◆ **EXERCISE**
Top to bottom, give the entries again exactly as written.

◆ **MATERIAL FOR THE TASK**
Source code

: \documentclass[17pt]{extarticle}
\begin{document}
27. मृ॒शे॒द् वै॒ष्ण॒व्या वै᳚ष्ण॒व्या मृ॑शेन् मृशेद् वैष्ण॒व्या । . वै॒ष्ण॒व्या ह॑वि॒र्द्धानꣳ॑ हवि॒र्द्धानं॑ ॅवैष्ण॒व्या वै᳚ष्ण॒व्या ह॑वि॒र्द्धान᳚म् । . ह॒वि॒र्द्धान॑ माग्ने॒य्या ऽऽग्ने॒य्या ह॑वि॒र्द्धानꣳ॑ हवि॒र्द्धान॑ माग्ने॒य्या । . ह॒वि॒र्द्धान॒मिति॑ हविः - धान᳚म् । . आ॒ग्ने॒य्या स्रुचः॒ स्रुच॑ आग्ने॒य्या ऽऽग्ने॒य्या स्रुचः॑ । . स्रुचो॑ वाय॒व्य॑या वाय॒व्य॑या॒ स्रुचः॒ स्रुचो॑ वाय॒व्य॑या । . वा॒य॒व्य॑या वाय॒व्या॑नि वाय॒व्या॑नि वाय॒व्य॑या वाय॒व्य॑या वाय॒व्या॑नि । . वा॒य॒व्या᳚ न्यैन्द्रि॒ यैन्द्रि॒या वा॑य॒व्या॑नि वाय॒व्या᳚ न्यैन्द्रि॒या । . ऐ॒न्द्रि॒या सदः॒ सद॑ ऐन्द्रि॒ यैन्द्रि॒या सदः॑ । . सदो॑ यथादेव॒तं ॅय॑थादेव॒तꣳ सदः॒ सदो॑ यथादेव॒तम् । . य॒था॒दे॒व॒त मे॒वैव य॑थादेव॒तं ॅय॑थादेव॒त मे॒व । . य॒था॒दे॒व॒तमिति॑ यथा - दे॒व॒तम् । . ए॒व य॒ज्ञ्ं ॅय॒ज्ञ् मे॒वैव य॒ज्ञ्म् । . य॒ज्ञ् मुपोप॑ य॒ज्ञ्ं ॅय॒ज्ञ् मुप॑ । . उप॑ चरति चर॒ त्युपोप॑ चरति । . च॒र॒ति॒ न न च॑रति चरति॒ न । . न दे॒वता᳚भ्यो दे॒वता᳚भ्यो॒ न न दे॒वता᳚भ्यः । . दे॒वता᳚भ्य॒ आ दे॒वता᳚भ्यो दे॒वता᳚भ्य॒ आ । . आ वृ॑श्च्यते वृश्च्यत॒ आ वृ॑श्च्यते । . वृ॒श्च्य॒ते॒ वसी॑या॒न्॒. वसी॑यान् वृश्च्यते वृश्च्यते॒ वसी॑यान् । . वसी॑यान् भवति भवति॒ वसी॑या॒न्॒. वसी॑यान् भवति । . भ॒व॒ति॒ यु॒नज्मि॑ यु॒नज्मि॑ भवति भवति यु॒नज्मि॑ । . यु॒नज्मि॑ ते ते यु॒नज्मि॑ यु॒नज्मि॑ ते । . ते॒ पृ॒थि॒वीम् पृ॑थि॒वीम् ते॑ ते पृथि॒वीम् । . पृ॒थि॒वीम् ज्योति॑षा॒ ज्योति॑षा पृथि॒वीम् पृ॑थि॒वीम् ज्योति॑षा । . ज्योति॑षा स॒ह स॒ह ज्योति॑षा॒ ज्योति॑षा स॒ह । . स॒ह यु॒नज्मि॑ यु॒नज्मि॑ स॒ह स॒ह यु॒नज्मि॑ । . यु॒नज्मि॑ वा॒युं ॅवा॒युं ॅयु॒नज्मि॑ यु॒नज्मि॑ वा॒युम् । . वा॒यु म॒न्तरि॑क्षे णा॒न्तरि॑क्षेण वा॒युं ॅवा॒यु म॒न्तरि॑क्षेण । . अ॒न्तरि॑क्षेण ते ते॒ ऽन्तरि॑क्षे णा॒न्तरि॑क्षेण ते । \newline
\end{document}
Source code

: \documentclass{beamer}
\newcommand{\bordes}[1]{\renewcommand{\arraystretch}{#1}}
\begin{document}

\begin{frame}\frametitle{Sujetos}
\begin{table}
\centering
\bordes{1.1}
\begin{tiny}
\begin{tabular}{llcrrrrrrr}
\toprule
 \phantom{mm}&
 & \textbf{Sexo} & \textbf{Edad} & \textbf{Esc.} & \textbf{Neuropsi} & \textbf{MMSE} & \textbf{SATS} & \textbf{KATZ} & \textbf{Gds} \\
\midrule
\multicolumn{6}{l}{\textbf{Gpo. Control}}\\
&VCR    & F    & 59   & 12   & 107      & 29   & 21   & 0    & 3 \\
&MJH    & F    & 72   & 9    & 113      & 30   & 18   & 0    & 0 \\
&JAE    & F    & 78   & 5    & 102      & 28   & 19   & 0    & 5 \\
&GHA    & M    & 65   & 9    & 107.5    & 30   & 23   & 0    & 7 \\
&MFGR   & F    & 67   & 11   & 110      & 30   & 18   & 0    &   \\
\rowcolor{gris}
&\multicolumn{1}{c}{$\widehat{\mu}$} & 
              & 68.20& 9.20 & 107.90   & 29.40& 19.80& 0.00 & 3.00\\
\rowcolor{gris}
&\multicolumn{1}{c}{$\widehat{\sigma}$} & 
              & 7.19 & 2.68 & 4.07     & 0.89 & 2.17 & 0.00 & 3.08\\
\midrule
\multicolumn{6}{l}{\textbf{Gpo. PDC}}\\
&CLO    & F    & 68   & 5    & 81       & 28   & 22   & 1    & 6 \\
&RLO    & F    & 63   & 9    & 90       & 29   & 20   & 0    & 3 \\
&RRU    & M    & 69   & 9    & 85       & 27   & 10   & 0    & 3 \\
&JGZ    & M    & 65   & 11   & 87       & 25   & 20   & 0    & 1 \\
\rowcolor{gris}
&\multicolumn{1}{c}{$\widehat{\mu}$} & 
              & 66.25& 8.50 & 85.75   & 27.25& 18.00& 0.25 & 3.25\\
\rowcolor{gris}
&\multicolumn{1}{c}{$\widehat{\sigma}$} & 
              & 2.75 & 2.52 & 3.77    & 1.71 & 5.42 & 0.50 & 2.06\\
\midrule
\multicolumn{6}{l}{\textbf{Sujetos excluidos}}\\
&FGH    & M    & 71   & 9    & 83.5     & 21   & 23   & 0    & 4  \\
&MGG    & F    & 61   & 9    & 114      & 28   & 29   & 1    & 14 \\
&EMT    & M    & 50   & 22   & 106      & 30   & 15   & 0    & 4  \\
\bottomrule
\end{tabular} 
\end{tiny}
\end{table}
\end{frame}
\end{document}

◆ **ANSWER BOX**
Source code

: \documentclass[17pt]{extarticle}
\begin{document}
27. मृ॒शे॒द् वै॒ष्ण॒व्या वै᳚ष्ण॒व्या मृ॑शेन् मृशेद् वैष्ण॒व्या । . वै॒ष्ण॒व्या ह॑वि॒र्द्धानꣳ॑ हवि॒र्द्धानं॑ ॅवैष्ण॒व्या वै᳚ष्ण॒व्या ह॑वि॒र्द्धान᳚म् । . ह॒वि॒र्द्धान॑ माग्ने॒य्या ऽऽग्ने॒य्या ह॑वि॒र्द्धानꣳ॑ हवि॒र्द्धान॑ माग्ने॒य्या । . ह॒वि॒र्द्धान॒मिति॑ हविः - धान᳚म् । . आ॒ग्ने॒य्या स्रुचः॒ स्रुच॑ आग्ने॒य्या ऽऽग्ने॒य्या स्रुचः॑ । . स्रुचो॑ वाय॒व्य॑या वाय॒व्य॑या॒ स्रुचः॒ स्रुचो॑ वाय॒व्य॑या । . वा॒य॒व्य॑या वाय॒व्या॑नि वाय॒व्या॑नि वाय॒व्य॑या वाय॒व्य॑या वाय॒व्या॑नि । . वा॒य॒व्या᳚ न्यैन्द्रि॒ यैन्द्रि॒या वा॑य॒व्या॑नि वाय॒व्या᳚ न्यैन्द्रि॒या । . ऐ॒न्द्रि॒या सदः॒ सद॑ ऐन्द्रि॒ यैन्द्रि॒या सदः॑ । . सदो॑ यथादेव॒तं ॅय॑थादेव॒तꣳ सदः॒ सदो॑ यथादेव॒तम् । . य॒था॒दे॒व॒त मे॒वैव य॑थादेव॒तं ॅय॑थादेव॒त मे॒व । . य॒था॒दे॒व॒तमिति॑ यथा - दे॒व॒तम् । . ए॒व य॒ज्ञ्ं ॅय॒ज्ञ् मे॒वैव य॒ज्ञ्म् । . य॒ज्ञ् मुपोप॑ य॒ज्ञ्ं ॅय॒ज्ञ् मुप॑ । . उप॑ चरति चर॒ त्युपोप॑ चरति । . च॒र॒ति॒ न न च॑रति चरति॒ न । . न दे॒वता᳚भ्यो दे॒वता᳚भ्यो॒ न न दे॒वता᳚भ्यः । . दे॒वता᳚भ्य॒ आ दे॒वता᳚भ्यो दे॒वता᳚भ्य॒ आ । . आ वृ॑श्च्यते वृश्च्यत॒ आ वृ॑श्च्यते । . वृ॒श्च्य॒ते॒ वसी॑या॒न्॒. वसी॑यान् वृश्च्यते वृश्च्यते॒ वसी॑यान् । . वसी॑यान् भवति भवति॒ वसी॑या॒न्॒. वसी॑यान् भवति । . भ॒व॒ति॒ यु॒नज्मि॑ यु॒नज्मि॑ भवति भवति यु॒नज्मि॑ । . यु॒नज्मि॑ ते ते यु॒नज्मि॑ यु॒नज्मि॑ ते । . ते॒ पृ॒थि॒वीम् पृ॑थि॒वीम् ते॑ ते पृथि॒वीम् । . पृ॒थि॒वीम् ज्योति॑षा॒ ज्योति॑षा पृथि॒वीम् पृ॑थि॒वीम् ज्योति॑षा । . ज्योति॑षा स॒ह स॒ह ज्योति॑षा॒ ज्योति॑षा स॒ह । . स॒ह यु॒नज्मि॑ यु॒नज्मि॑ स॒ह स॒ह यु॒नज्मि॑ । . यु॒नज्मि॑ वा॒युं ॅवा॒युं ॅयु॒नज्मि॑ यु॒नज्मि॑ वा॒युम् । . वा॒यु म॒न्तरि॑क्षे णा॒न्तरि॑क्षेण वा॒युं ॅवा॒यु म॒न्तरि॑क्षेण । . अ॒न्तरि॑क्षेण ते ते॒ ऽन्तरि॑क्षे णा॒न्तरि॑क्षेण ते । \newline
\end{document}
Source code

: \documentclass{beamer}
\newcommand{\bordes}[1]{\renewcommand{\arraystretch}{#1}}
\begin{document}

\begin{frame}\frametitle{Sujetos}
\begin{table}
\centering
\bordes{1.1}
\begin{tiny}
\begin{tabular}{llcrrrrrrr}
\toprule
 \phantom{mm}&
 & \textbf{Sexo} & \textbf{Edad} & \textbf{Esc.} & \textbf{Neuropsi} & \textbf{MMSE} & \textbf{SATS} & \textbf{KATZ} & \textbf{Gds} \\
\midrule
\multicolumn{6}{l}{\textbf{Gpo. Control}}\\
&VCR    & F    & 59   & 12   & 107      & 29   & 21   & 0    & 3 \\
&MJH    & F    & 72   & 9    & 113      & 30   & 18   & 0    & 0 \\
&JAE    & F    & 78   & 5    & 102      & 28   & 19   & 0    & 5 \\
&GHA    & M    & 65   & 9    & 107.5    & 30   & 23   & 0    & 7 \\
&MFGR   & F    & 67   & 11   & 110      & 30   & 18   & 0    &   \\
\rowcolor{gris}
&\multicolumn{1}{c}{$\widehat{\mu}$} & 
              & 68.20& 9.20 & 107.90   & 29.40& 19.80& 0.00 & 3.00\\
\rowcolor{gris}
&\multicolumn{1}{c}{$\widehat{\sigma}$} & 
              & 7.19 & 2.68 & 4.07     & 0.89 & 2.17 & 0.00 & 3.08\\
\midrule
\multicolumn{6}{l}{\textbf{Gpo. PDC}}\\
&CLO    & F    & 68   & 5    & 81       & 28   & 22   & 1    & 6 \\
&RLO    & F    & 63   & 9    & 90       & 29   & 20   & 0    & 3 \\
&RRU    & M    & 69   & 9    & 85       & 27   & 10   & 0    & 3 \\
&JGZ    & M    & 65   & 11   & 87       & 25   & 20   & 0    & 1 \\
\rowcolor{gris}
&\multicolumn{1}{c}{$\widehat{\mu}$} & 
              & 66.25& 8.50 & 85.75   & 27.25& 18.00& 0.25 & 3.25\\
\rowcolor{gris}
&\multicolumn{1}{c}{$\widehat{\sigma}$} & 
              & 2.75 & 2.52 & 3.77    & 1.71 & 5.42 & 0.50 & 2.06\\
\midrule
\multicolumn{6}{l}{\textbf{Sujetos excluidos}}\\
&FGH    & M    & 71   & 9    & 83.5     & 21   & 23   & 0    & 4  \\
&MGG    & F    & 61   & 9    & 114      & 28   & 29   & 1    & 14 \\
&EMT    & M    & 50   & 22   & 106      & 30   & 15   & 0    & 4  \\
\bottomrule
\end{tabular} 
\end{tiny}
\end{table}
\end{frame}
\end{document}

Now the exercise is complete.